Increasing Availability in AWS
During the migration from traditional data centers to cloud-based environments, availability must be a key consideration. If you were to take your application out of a data center and move it directly into AWS without considering the impact on availability, more often than not, the availability of that application will suffer. 

When designing and configuring your AWS environment, do you understand Availability Zones? Amazon EC2 is hosted in multiple locations across the globe, and these locations are made up of Regions, Availability Zones, Local Zones, AWS Outposts, and Wavelength Zones. AWS defines an Availability Zone as, “Each Region has multiple, isolated locations known as Availability Zones. When you launch an instance, you can select an Availability Zone or let us choose one for you. If you distribute your instances across multiple Availability Zones and one instance fails, you can design your application so that an instance in another Availability Zone can handle requests.” Understanding that EC2 instances need to have a high level of availability and need to be deployed in multiple Availability Zones will enhance the security posture of your AWS environment. 

Transcription
The security triangle consists of confidentiality, integrity, and availability. Now, that last one is the one that we often overlook. Confidentiality, we always consider the encryption and other types of solutions – access controls to prevent unauthorized access. Integrity looks like different controls that are available to ensure data remains unchanged during its lifecycle or at least unchanged through unauthorized means. Availability is the one we often overlook within our security conversations. 

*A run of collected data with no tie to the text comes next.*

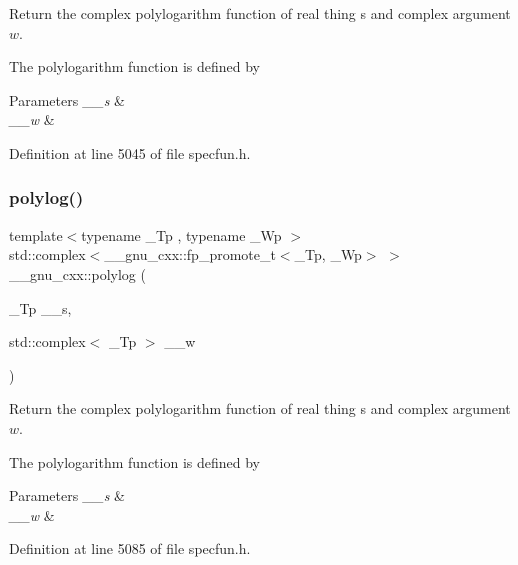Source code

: Return the complex polylogarithm function of real thing {\ttfamily s} and complex argument $ w $.

The polylogarithm function is defined by \[ \]


\begin{DoxyParams}{Parameters}
{\em \+\_\+\+\_\+s} & \\
\hline
{\em \+\_\+\+\_\+w} & \\
\hline
\end{DoxyParams}


Definition at line 5045 of file specfun.\+h.

\mbox{\label{group__gnu__math__spec__func_ga817a208972a0200b667c68d199176d70}} 
\subsubsection{\texorpdfstring{polylog()}{polylog()}\hspace{0.1cm}{\footnotesize\ttfamily [2/2]}}
{\footnotesize\ttfamily template$<$typename \+\_\+\+Tp , typename \+\_\+\+Wp $>$ \\
std\+::complex$<$\+\_\+\+\_\+gnu\+\_\+cxx\+::fp\+\_\+promote\+\_\+t$<$\+\_\+\+Tp, \+\_\+\+Wp$>$ $>$ \+\_\+\+\_\+gnu\+\_\+cxx\+::polylog (\begin{DoxyParamCaption}\item[{\+\_\+\+Tp}]{\+\_\+\+\_\+s,  }\item[{std\+::complex$<$ \+\_\+\+Tp $>$}]{\+\_\+\+\_\+w }\end{DoxyParamCaption})\hspace{0.3cm}{\ttfamily [inline]}}

Return the complex polylogarithm function of real thing {\ttfamily s} and complex argument $ w $.

The polylogarithm function is defined by \[ \]


\begin{DoxyParams}{Parameters}
{\em \+\_\+\+\_\+s} & \\
\hline
{\em \+\_\+\+\_\+w} & \\
\hline
\end{DoxyParams}


Definition at line 5085 of file specfun.\+h.

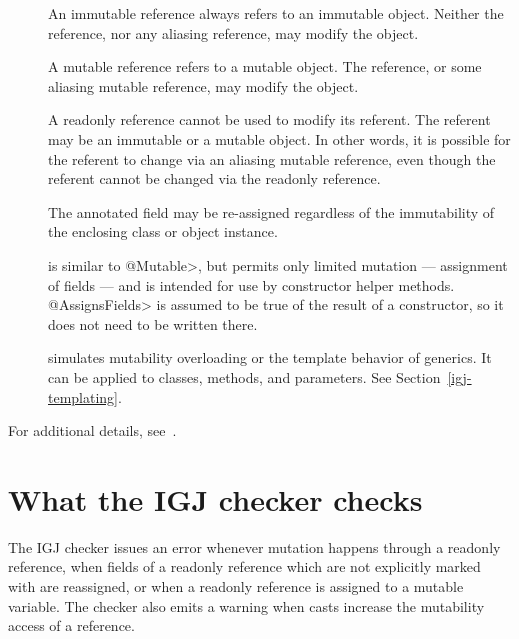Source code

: \begin{description}

\item[]
  An immutable reference always refers to an immutable object.  Neither the
  reference, nor any aliasing reference, may modify the object.

\item[]
  A mutable reference refers to a mutable object.  The reference, or some
  aliasing mutable reference, may modify the object.

\item[]
  A readonly reference cannot be used to modify its referent.  The referent
  may be an immutable or a mutable object.  In other words, it is possible
  for the referent to change via an aliasing mutable reference, even though
  the referent cannot be changed via the readonly reference.

\item[]
  The annotated field may be re-assigned regardless of the
  immutability of the enclosing class or object instance.

\item[]
  is similar to \<@Mutable>, but permits only limited mutation ---
  assignment of fields --- and is intended for use by constructor helper
  methods.  \<@AssignsFields> is assumed to be true of the result of a
  constructor, so it does not need to be written there.

\item[]
  simulates mutability overloading or the template behavior of generics.
  It can be applied to classes, methods, and parameters.  See
  Section~\ref{igj-templating}.

\end{description}

For additional details, see~\cite{ZibinPAAKE2007}.


\section{What the IGJ checker checks\label{igj-checks}}

The IGJ checker issues an error whenever mutation happens through a
readonly reference, when fields of a readonly reference which are not
explicitly marked with  are
reassigned, or when a readonly reference is assigned to a mutable
variable.  The checker also emits a warning when casts increase the
mutability access of a reference.

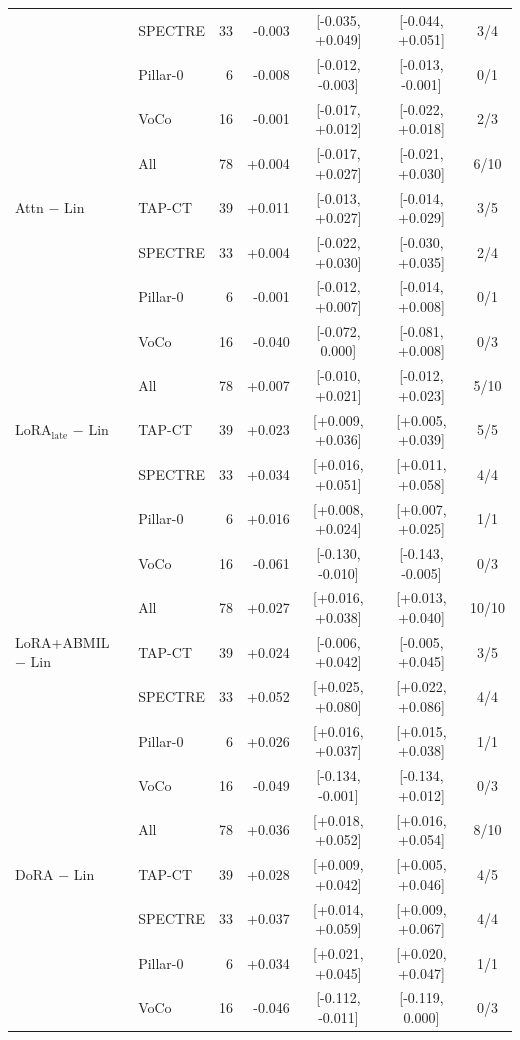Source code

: \begin{tabular}{@{}llrrccc@{}}
 & SPECTRE & 33 & -0.003 & [-0.035, +0.049] & [-0.044, +0.051] & 3/4 \\
 & Pillar-0 & 6 & -0.008 & [-0.012, -0.003] & [-0.013, -0.001] & 0/1 \\
 & VoCo & 16 & -0.001 & [-0.017, +0.012] & [-0.022, +0.018] & 2/3 \\
 & All & 78 & +0.004 & [-0.017, +0.027] & [-0.021, +0.030] & 6/10 \\
\addlinespace[2pt]
Attn $-$ Lin & TAP-CT & 39 & +0.011 & [-0.013, +0.027] & [-0.014, +0.029] & 3/5 \\
 & SPECTRE & 33 & +0.004 & [-0.022, +0.030] & [-0.030, +0.035] & 2/4 \\
 & Pillar-0 & 6 & -0.001 & [-0.012, +0.007] & [-0.014, +0.008] & 0/1 \\
 & VoCo & 16 & -0.040 & [-0.072, 0.000] & [-0.081, +0.008] & 0/3 \\
 & All & 78 & +0.007 & [-0.010, +0.021] & [-0.012, +0.023] & 5/10 \\
\addlinespace[2pt]
LoRA$_{\text{late}}$ $-$ Lin & TAP-CT & 39 & +0.023 & [+0.009, +0.036] & [+0.005, +0.039] & 5/5 \\
 & SPECTRE & 33 & +0.034 & [+0.016, +0.051] & [+0.011, +0.058] & 4/4 \\
 & Pillar-0 & 6 & +0.016 & [+0.008, +0.024] & [+0.007, +0.025] & 1/1 \\
 & VoCo & 16 & -0.061 & [-0.130, -0.010] & [-0.143, -0.005] & 0/3 \\
 & All & 78 & +0.027 & [+0.016, +0.038] & [+0.013, +0.040] & 10/10 \\
\addlinespace[2pt]
LoRA+ABMIL $-$ Lin & TAP-CT & 39 & +0.024 & [-0.006, +0.042] & [-0.005, +0.045] & 3/5 \\
 & SPECTRE & 33 & +0.052 & [+0.025, +0.080] & [+0.022, +0.086] & 4/4 \\
 & Pillar-0 & 6 & +0.026 & [+0.016, +0.037] & [+0.015, +0.038] & 1/1 \\
 & VoCo & 16 & -0.049 & [-0.134, -0.001] & [-0.134, +0.012] & 0/3 \\
 & All & 78 & +0.036 & [+0.018, +0.052] & [+0.016, +0.054] & 8/10 \\
\addlinespace[2pt]
DoRA $-$ Lin & TAP-CT & 39 & +0.028 & [+0.009, +0.042] & [+0.005, +0.046] & 4/5 \\
 & SPECTRE & 33 & +0.037 & [+0.014, +0.059] & [+0.009, +0.067] & 4/4 \\
 & Pillar-0 & 6 & +0.034 & [+0.021, +0.045] & [+0.020, +0.047] & 1/1 \\
 & VoCo & 16 & -0.046 & [-0.112, -0.011] & [-0.119, 0.000] & 0/3 \\

\end{tabular}
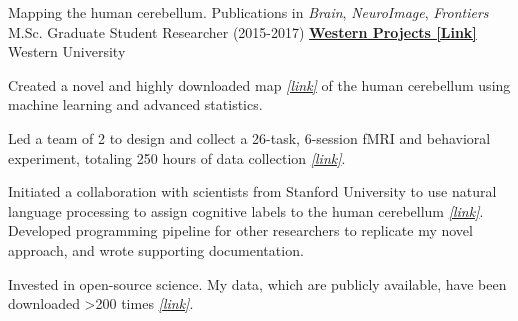 \begin{cventries}
  \cventry
    {Mapping the human cerebellum. Publications in \textit{Brain}, \textit{NeuroImage}, \textit{Frontiers}}
    {M.Sc. Graduate Student Researcher (2015-2017)} %
    {\href{https://github.com/maedbhk/}{\textbf{Western Projects [Link]}}}
    {Western University} %
    {
      \begin{cvitems} %
        \item {Created a novel and highly downloaded map {\href{http://www.diedrichsenlab.org/imaging/mdtb.htm}{\textit{[link]}}} of the human cerebellum using machine learning and advanced statistics.}
      	\item {Led a team of 2 to design and collect a 26-task, 6-session fMRI and behavioral experiment, totaling 250 hours of data collection {\href{http://www.diedrichsenlab.org/imaging/AtlasViewer/viewer.html}{\textit{[link]}}}.}
      	\item {Initiated a collaboration with scientists from Stanford University to use natural language processing to assign cognitive labels to the human cerebellum {\href{https://cognitiveatlas.org/}{\textit{[link]}}}. Developed programming pipeline for other researchers to replicate my novel approach, and wrote supporting documentation.}
      	\item {Invested in open-source science. My data, which are publicly available, have been downloaded >200 times {\href{https://openneuro.org/datasets/ds002105/versions/1.1.0}{\textit{[link]}}}.}
      \end{cvitems}
    }

\end{cventries}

With the migration of traditional data center-based applications towards cloud-based environments, availability is actually a key consideration that needs to be thought through and planned for. If we just take our applications directly out of our data centers, wherever they happen to be, and we move them directly into AWS without considering any of the availability impacts, more times than not we will actually experience a decrease in availability of the application. 

One of the key considerations when we’re designing our environments for AWS is the use of Availability Zones. Availability Zones are associated with regions, we consider regions based on where our customers are in an Amazon-based architecture, at the highest levels. Then, we consider Availability Zones to increase the availability of our applications. Availability Zones apply to RDS instances, EC2 instances, elastic load balancers – all of these different components, these building blocks, that we have to build our Amazon-based architectures. It’s important to consider that our EC2 instances and these other components need, especially if our availability needs to be comparatively high, three 9s, four 9s, five 9s, or even 99.5 – that it may be necessary to consider deploying our applications and designing them to operate in more than one Availability Zone. Availability Zones in AWS provide geographic distribution, for instance, over fault lines or one Availability Zone, which is really just a data center in Amazon, may be located in Southern California for the west Region and another one may be located in Seattle, WA. So, one may be more susceptible to cold weather and one may be more susceptible to forest fires and wildfires in the fall. It’s important to consider these things and to design our applications to take advantage of the additional capacities that AWS provides to us in the form of Availability Zones.